Кожевников помнил, как отрекался Твардовский от Гроссмана при Сталине (тем не менее Гроссмана опубликовав) и как потом им с Фадеевым было неловко, что они согласились с критикой романа, который на самом деле им очень нравился.

Но возможности Гроссмана Кожевников недооценил – и, начав читать новый роман, ужаснулся.

Не только тому ужаснулся, о чем впервые рассказал столь правдиво Василий Семенович, а, главное, тому, что понял, во что обойдется ему и его журналу не намек даже на возможность публикации, а сам факт, что роман оказался у них в редакции.

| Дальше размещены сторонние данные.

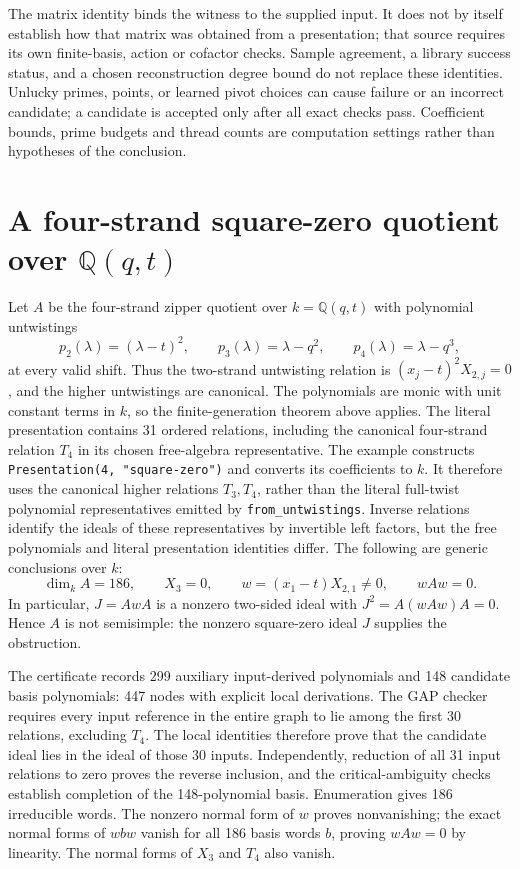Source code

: \documentclass[11pt]{article}
\newcommand{\Q}{\mathbb Q}
\begin{document}
The matrix identity binds the witness to the supplied input. It does not by
itself establish how that matrix was obtained from a presentation; that source
requires its own finite-basis, action or cofactor checks. Sample agreement,
a library success status, and a chosen reconstruction degree bound do not
replace these identities. Unlucky primes, points, or learned pivot choices can
cause failure or an incorrect candidate; a candidate is accepted only after
all exact checks pass. Coefficient bounds, prime budgets and thread counts are
computation settings rather than hypotheses of the conclusion.

\section{A four-strand square-zero quotient over \texorpdfstring{$\Q(q,t)$}{Q(q,t)}}
Let $A$ be the four-strand zipper quotient over $k=\Q(q,t)$ with polynomial
untwistings
\[
 p_2(\lambda)=(\lambda-t)^2,\qquad
 p_3(\lambda)=\lambda-q^2,\qquad
 p_4(\lambda)=\lambda-q^3,
\]
at every valid shift. Thus the two-strand untwisting relation is
$(x_j-t)^2X_{2,j}=0$, and the higher untwistings are canonical. The polynomials are monic with unit constant terms in $k$, so the
finite-generation theorem above applies. The literal presentation contains
31 ordered relations, including the canonical
four-strand relation $T_4$ in its chosen free-algebra representative.
The example constructs \texttt{Presentation(4, "square-zero")} and converts
its coefficients to $k$. It therefore uses the canonical higher relations
$T_3,T_4$, rather than the literal full-twist polynomial representatives
emitted by \texttt{from\_untwistings}. Inverse relations identify the ideals
of these representatives by invertible left factors, but the free polynomials
and literal presentation identities differ.
The following are generic conclusions over $k$:
\[
 \dim_k A=186,\qquad X_3=0,\qquad
 w=(x_1-t)X_{2,1}\ne0,\qquad wAw=0.
\]
In particular, $J=AwA$ is a nonzero two-sided ideal with
$J^2=A(wAw)A=0$. Hence $A$ is not semisimple: the nonzero square-zero ideal $J$ supplies
the obstruction.

The certificate records 299 auxiliary input-derived polynomials and
148 candidate basis polynomials: 447 nodes with explicit local derivations.
The GAP checker requires every input reference in the entire graph to lie
among the first 30 relations, excluding $T_4$. The local identities therefore
prove that the candidate ideal lies in the ideal of those 30 inputs.
Independently, reduction of all 31 input relations to zero proves the
reverse inclusion, and the critical-ambiguity checks establish completion of
the 148-polynomial basis. Enumeration gives 186 irreducible words. The
nonzero normal form of $w$ proves nonvanishing; the exact normal forms of
$wbw$ vanish for all 186 basis words $b$, proving $wAw=0$ by linearity.
The normal forms of $X_3$ and $T_4$ also vanish.
\end{document}
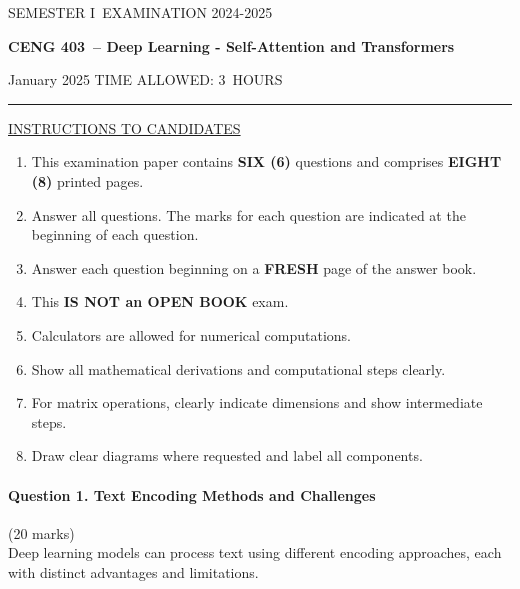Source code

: \documentclass[12pt]{article}
\newcommand{\masunitnumber}{CENG 403}
\newcommand{\examdate}{January 2025}
\newcommand{\academicyear}{2024-2025}
\newcommand{\semester}{I}
\newcommand{\coursename}{Deep Learning - Self-Attention and Transformers}
\newcommand{\numberofhours}{3}
\begin{document}
\setlength{\headsep}{5truemm}
\setlength{\headheight}{14.5truemm}
\setlength{\voffset}{-0.45truein}
\renewcommand{\headrulewidth}{0.0pt}
\begin{center}
SEMESTER \semester\ EXAMINATION \academicyear
\end{center}
\begin{center}
{\bf \masunitnumber\ -- \coursename}
\end{center}
\vspace{20truemm}
\noindent \examdate\hspace{45truemm} TIME ALLOWED: \numberofhours\ HOURS
\vspace{19truemm}
\hrule
\vspace{19truemm}
\noindent\underline{INSTRUCTIONS TO CANDIDATES}
\vspace{8truemm}
\begin{enumerate}
\item This examination paper contains {\bf SIX (6)} questions and comprises 
{\bf EIGHT (8)} printed pages.
\item Answer all questions. 
The marks for each question are indicated at the beginning of each question.
\item Answer each question beginning on a {\bf FRESH} page of the answer book.
\item This {\bf IS NOT an OPEN BOOK} exam.
\item Calculators are allowed for numerical computations.
\item Show all mathematical derivations and computational steps clearly.
\item For matrix operations, clearly indicate dimensions and show intermediate steps.
\item Draw clear diagrams where requested and label all components.
\end{enumerate}
\newpage
\lhead{}
\rhead{\masunitnumber}
\chead{}
\lfoot{}
\cfoot{\thepage}
\rfoot{}
\setlength{\footskip}{45pt}
\paragraph{Question 1. Text Encoding Methods and Challenges}\hfill (20 marks)\\
Deep learning models can process text using different encoding approaches, each with distinct advantages and limitations.
\end{document}
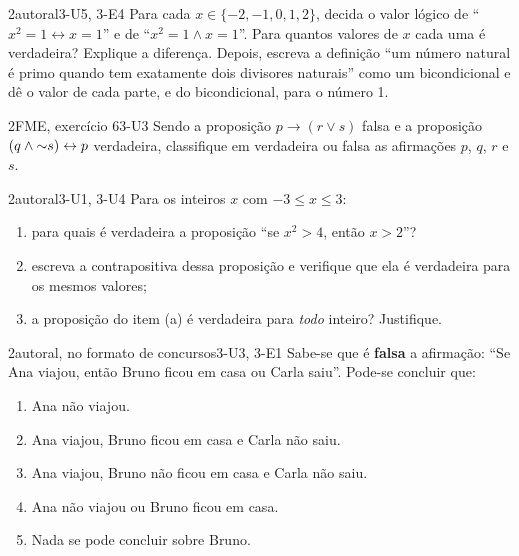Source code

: \begin{questao}{2}{autoral}{3-U5, 3-E4}\label{u3:q5}
Para cada $x\in\{-2,-1,0,1,2\}$, decida o valor lógico de \enquote{$x^2=1\leftrightarrow x=1$} e de \enquote{$x^2=1\wedge x=1$}. Para quantos valores de $x$ cada uma é verdadeira? Explique a diferença. Depois, escreva a definição \enquote{um número natural é primo quando tem exatamente dois divisores naturais} como um bicondicional e dê o valor de cada parte, e do bicondicional, para o número 1.
\end{questao}

\begin{questao}{2}{FME, exercício 6}{3-U3}\label{u3:q6}
Sendo a proposição $p\rightarrow(r\vee s)$ falsa e a proposição $(q\wedge{{\sim}}s)\leftrightarrow p$ verdadeira, classifique em verdadeira ou falsa as afirmações $p$, $q$, $r$ e $s$.
\end{questao}

\begin{questao}[integradora]{2}{autoral}{3-U1, 3-U4}\label{u3:q7}
Para os inteiros $x$ com $-3\le x\le3$:
\begin{enumerate}[label=\alph*)]
  \item para quais é verdadeira a proposição \enquote{se $x^2>4$, então $x>2$}?
  \item escreva a contrapositiva dessa proposição e verifique que ela é verdadeira para os mesmos valores;
  \item a proposição do item (a) é verdadeira para \emph{todo} inteiro? Justifique.
\end{enumerate}
\end{questao}

\begin{questao}{2}{autoral, no formato de concursos}{3-U3, 3-E1}\label{u3:q8}
Sabe-se que é \textbf{falsa} a afirmação: \enquote{Se Ana viajou, então Bruno ficou em casa ou Carla saiu}. Pode-se concluir que:
\begin{enumerate}[label=(\alph*)]
  \item Ana não viajou.
  \item Ana viajou, Bruno ficou em casa e Carla não saiu.
  \item Ana viajou, Bruno não ficou em casa e Carla não saiu.
  \item Ana não viajou ou Bruno ficou em casa.
  \item Nada se pode concluir sobre Bruno.
\end{enumerate}
\end{questao}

И сделал единственно возможный спасительный ход: сдал Гроссмана, оправдав себя перед верхами, – роман оказался в ЦК и КГБ.

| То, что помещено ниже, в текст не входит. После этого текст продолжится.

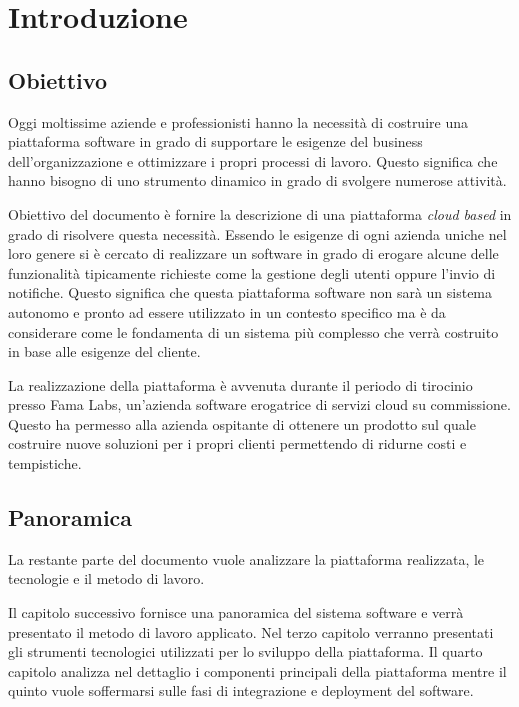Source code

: \chapter{Introduzione}
\section{Obiettivo}
Oggi moltissime aziende e professionisti hanno la necessità di costruire
una piattaforma software in grado di supportare le esigenze del business dell'organizzazione e
ottimizzare i propri processi di lavoro. Questo significa che hanno bisogno di uno strumento dinamico
in grado di svolgere numerose attività.

Obiettivo del documento è fornire la descrizione di una piattaforma \textit{cloud based} in grado di risolvere questa necessità.
Essendo le esigenze di ogni azienda uniche nel loro genere si è cercato di realizzare un software in grado
di erogare alcune delle funzionalità tipicamente richieste come la gestione degli utenti oppure l'invio di notifiche.
Questo significa che questa piattaforma software non sarà un sistema autonomo e pronto ad essere utilizzato in un contesto specifico ma
è da considerare come le fondamenta di un sistema più complesso che verrà costruito in base alle esigenze del cliente.

La realizzazione della piattaforma è avvenuta durante il periodo di tirocinio presso Fama Labs,
un'azienda software erogatrice di servizi cloud su commissione.
Questo ha permesso alla azienda ospitante di ottenere un prodotto sul quale costruire nuove soluzioni per i propri clienti
permettendo di ridurne costi e tempistiche.

\section{Panoramica}
La restante parte del documento vuole analizzare la piattaforma realizzata, le tecnologie e il metodo di lavoro.

Il capitolo successivo fornisce una panoramica del sistema software
e verrà presentato il metodo di lavoro applicato. Nel terzo capitolo verranno presentati
gli strumenti tecnologici utilizzati per lo sviluppo della piattaforma. Il quarto capitolo
analizza nel dettaglio i componenti principali della piattaforma mentre il quinto
vuole soffermarsi sulle fasi di integrazione e deployment del software.
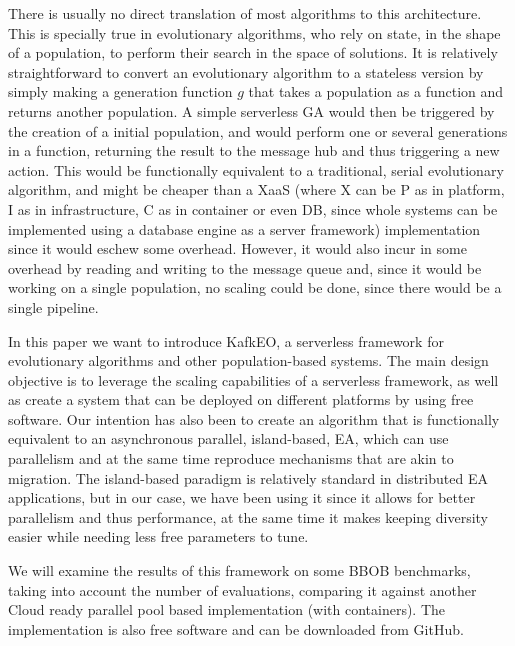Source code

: \documentclass[sigconf]{acmart}
\begin{document}
There is usually no direct translation of most algorithms to this
architecture. This is specially true in evolutionary algorithms, who
rely on state, in the shape of a population, to perform their search
in the space of solutions. It is relatively straightforward to convert
an evolutionary algorithm to a stateless version by simply making a
{\sf generation} function $g$ that takes a population as a function
and returns another population. A simple serverless GA would then be
triggered by the creation of a initial population, and would perform
one or several generations in a function, returning the result to the
message hub and thus triggering a new action. This would be
functionally equivalent to a traditional, serial evolutionary
algorithm, and might be cheaper than a XaaS (where X can be P as in
platform, I as in infrastructure, C as in container or even DB, since
whole systems can be implemented using a database engine as a server framework) 
implementation since it
would eschew some overhead. However, it would also incur in some
overhead by reading and writing to the message queue and, since it
would be working on a single population, no scaling could be done,
since there would be a single pipeline.

In this paper we want to introduce KafkEO, a serverless framework for
evolutionary algorithms and other population-based systems. The main
design objective is to leverage the scaling capabilities of a
serverless framework, as well as create a system that can be deployed
on different platforms by using free software. Our intention has
also been to create an algorithm that is functionally equivalent to an asynchronous
parallel, island-based, EA, which can use parallelism and at the same
time reproduce mechanisms that are akin to migration. The island-based 
paradigm is relatively standard in distributed EA applications, but in our case, 
we have been using it since it allows for better parallelism
and thus performance, at the same time it makes keeping diversity
easier while needing less free parameters to tune.

We will examine the results of this framework on some BBOB benchmarks,
taking into account
the number of evaluations, comparing it
against another Cloud ready parallel pool based implementation (with
containers).
The
implementation is also free software and can be downloaded from
GitHub.
\end{document}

Прошло не больше года после истории с Гроссманом, как Твардовский в “Новом мире” напечатал Солженицына.

Что же? Ситуация снова изменилась – наступили, как всегда жданно, но негаданно, три минуты послаблений – и редактору Кожевникову волосы на себе надо было бы рвать за свой поступок – не из раскаяния, конечно (начальство не ошибается, даже ошибившись во всех своих делах), а из-за редакторской промашки: “Новый мир” опять был на несколько голов впереди.

Нет, Кожевников мог спокойно спать у себя на даче по улице Лермонтова в Переделкине: на великий роман Гроссмана правило трех минут не распространялось.

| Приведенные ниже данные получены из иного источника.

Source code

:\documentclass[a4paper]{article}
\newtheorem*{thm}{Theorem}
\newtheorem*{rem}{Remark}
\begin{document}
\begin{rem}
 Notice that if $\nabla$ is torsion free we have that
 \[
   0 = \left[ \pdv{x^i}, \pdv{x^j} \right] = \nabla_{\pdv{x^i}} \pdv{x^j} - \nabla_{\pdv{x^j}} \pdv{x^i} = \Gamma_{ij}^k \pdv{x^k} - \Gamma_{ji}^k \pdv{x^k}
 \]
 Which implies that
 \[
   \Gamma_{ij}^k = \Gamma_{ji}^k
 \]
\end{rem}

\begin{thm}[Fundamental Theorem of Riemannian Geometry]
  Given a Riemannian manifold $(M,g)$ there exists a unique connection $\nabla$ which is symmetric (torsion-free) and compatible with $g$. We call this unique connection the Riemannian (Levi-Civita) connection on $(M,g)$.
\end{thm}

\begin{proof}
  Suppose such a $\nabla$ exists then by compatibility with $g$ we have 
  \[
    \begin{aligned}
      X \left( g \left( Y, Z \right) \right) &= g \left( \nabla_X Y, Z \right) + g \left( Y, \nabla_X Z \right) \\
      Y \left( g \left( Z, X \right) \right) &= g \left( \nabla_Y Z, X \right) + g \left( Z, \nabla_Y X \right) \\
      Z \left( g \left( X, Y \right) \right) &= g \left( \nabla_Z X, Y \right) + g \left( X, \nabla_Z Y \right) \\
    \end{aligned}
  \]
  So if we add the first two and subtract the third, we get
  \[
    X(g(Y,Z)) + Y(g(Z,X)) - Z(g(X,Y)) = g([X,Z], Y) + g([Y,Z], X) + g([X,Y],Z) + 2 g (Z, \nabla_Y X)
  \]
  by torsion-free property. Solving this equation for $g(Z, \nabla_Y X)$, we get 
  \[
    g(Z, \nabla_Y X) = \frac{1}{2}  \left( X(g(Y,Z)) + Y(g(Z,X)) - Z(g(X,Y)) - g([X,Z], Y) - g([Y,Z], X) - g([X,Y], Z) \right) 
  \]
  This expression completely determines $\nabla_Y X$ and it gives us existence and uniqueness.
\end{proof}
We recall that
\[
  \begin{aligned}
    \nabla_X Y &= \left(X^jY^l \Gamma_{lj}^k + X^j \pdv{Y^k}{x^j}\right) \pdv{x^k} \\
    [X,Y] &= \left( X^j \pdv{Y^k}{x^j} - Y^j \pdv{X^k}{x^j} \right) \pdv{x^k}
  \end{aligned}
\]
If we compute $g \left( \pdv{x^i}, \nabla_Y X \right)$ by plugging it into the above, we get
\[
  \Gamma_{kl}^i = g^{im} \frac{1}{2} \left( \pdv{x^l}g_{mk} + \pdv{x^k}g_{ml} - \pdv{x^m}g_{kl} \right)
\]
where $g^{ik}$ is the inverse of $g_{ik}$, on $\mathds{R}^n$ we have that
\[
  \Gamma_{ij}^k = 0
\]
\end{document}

Я и такое слышал: “Убери из «Жестокости» выстрел – и ничего примечательного в ней не останется”.

Но выстрел был изначально и в старом рассказе – выстрел комсомольца в себя из-за любви (он и назывался “О любви” – у Фадеева, кстати, тоже был под таким названием рассказ или, может быть, отрывок из чего-то, опубликованный после смерти автора в “Юности” Катаева).

Никто тогда ни выстрела не запрещал, ни рассказа не запомнил.

В культовой, как теперь говорят, книге “Как закалялась сталь” Павка Корчагин в минуту малодушия, как считает Николай Островский (и вслед за ним все изучающие “Сталь” по школьной программе вынуждены считать), наставляет на себя револьвер.

Но в том-то и фишка, что не стреляет, а произносит монолог, в мое время многими заученный наизусть, о том, что жизнь человеку дается один раз и надо прожить ее так, чтобы не жег позор за какое-то там прошлое. И чтобы, умирая, мог сказать – видите, и я через столько лет почти наизусть помню монолог Корчагина, – что все твои силы отданы борьбе за освобождение человечества (последних слов в точности не помню, пересказываю смысл).

Вместе с тем трудно не заметить, что поводом для отмененного в итоге ухода из жизни Павки стал его личный недуг, грозящая ему, как и Николаю Островскому, неподвижность, а не что-либо другое – и уж ни в коем случае хоть какое-то несогласие с происходящим вокруг.

Позор за происходящее не жег.

А что было делать молодому и здоровому герою отца, которого нестерпимо жег позор – за ложь, с которой начиналась (и ею же бесконечно и продолжалась) борьба за мифическое освобождение?


Жившая переводами, не имевшая никакой надежды опубликовать оригинальные произведения Мария Сергеевна Петровых пишет стихи, посвященные любви своей к Фадееву: “Назначь мне свиданье на этом свете…” (я каждый день повторяю строчку оттуда: “Пусть годы промчатся в круженье обратном”).

Ахматова считала “Назначь мне…” шедевром лирики ХХ века.

И не получится ли так, что великолепный в подсиненной своей седине и прижизненной славе Александр Александрович Фадеев останется в истории литературы как герой лирики Марии Петровых?


Отцу в последней его квартире на “Аэропорте” (семидесятые завершались) приснился Фадеев.

Как при сновидениях и положено, времена совмещались – то ли настоящее с прошедшим, то ли (что скорее всего) прошедшее с исчезающим настоящим.

И отец сказал из настоящего: “Саша, ты же умер?”

“А думаешь, ты не умрешь?” – засмеялся своим смехом Фадеев.